Introduction

In just about any competitive endeavor, there are a variety of strategies that you can use to somehow gain an advantage over your other competitors.

That is true in Forex Trading as well. In this article, I will go over some of the most popular trading strategies that you can employ to start making best money investment in this industry.

1. Trend Trading

This is probably the most common Forex Trading strategy available.
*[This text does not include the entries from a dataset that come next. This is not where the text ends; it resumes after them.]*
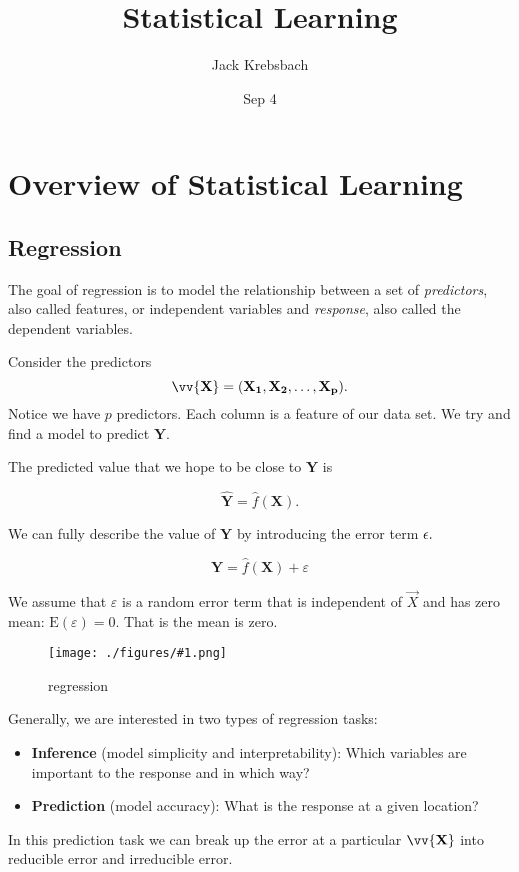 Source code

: \documentclass{report}
\title{Statistical Learning}
\author{Jack Krebsbach }
\date{Sep 4}
\newcommand{\incpng}[1]{
   \begin{figure}[ht]
    \centering
    \texttt{[image: ./figures/\#1.png]}
    \caption{#1}
    \label{fig:#1}
   \end{figure}
}
\begin{document}
\maketitle

\section{Overview of Statistical Learning}
\subsection{Regression}

The goal of regression is to model the relationship between a set of  \textit{predictors}, also called features, or independent variables and \textit{response}, also called the dependent variables.

\bigskip
\par
Consider the predictors $$ \vv{\mathbf{X}} = (\mathbf{X_{1}}, \mathbf{X_{2}},\dots ,\mathbf{X_{p}}).$$ Notice we have $p$ predictors. Each column is a feature of our data set. We try and find a model to predict $\mathbf{Y}.$

The predicted value that we hope to be close to $\mathbf{Y}$ is 

$$\hat{\mathbf{Y}}=\hat{f}(\mathbf{X}).$$

We can fully describe the value of $\mathbf{Y}$  by introducing the error term $\epsilon.$

$$\mathbf{Y}=\hat{f}(\mathbf{X})+\varepsilon$$

We assume that $\varepsilon$ is a random error term that is independent of $\vec{X}$ and has zero mean: $\mathrm{E}(\varepsilon)=0$. That is the mean is zero.

\incpng{regression}

Generally, we are interested in two types of regression tasks:

\begin{itemize}
  \item \textbf{Inference} (model simplicity and interpretability): Which variables are important to the response and in which way?  
  \item \textbf{Prediction} (model accuracy): What is the response at a given location?
\end{itemize}
\pagebreak

In this prediction task we can break up the error at a particular $\vv{\mathbf{X}}$ into reducible error and irreducible error. 
\end{document}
This is where you look at how the market performs and you will find a certain “trend” based on the price movements.

If the trend is moving upward, traders usually create entry and exit points to make sure that they get the best end of the deal. If the trend is moving downward, the trend trader expects the price movements to go down as well (and may continue to go down depending on certain economic factors).

2. Momentum Trading

A little bit similar to the previous strategy, Momentum Trading is where the investor will look at indicators that will help them look at a shift in the momentum or price direction of a particular currency.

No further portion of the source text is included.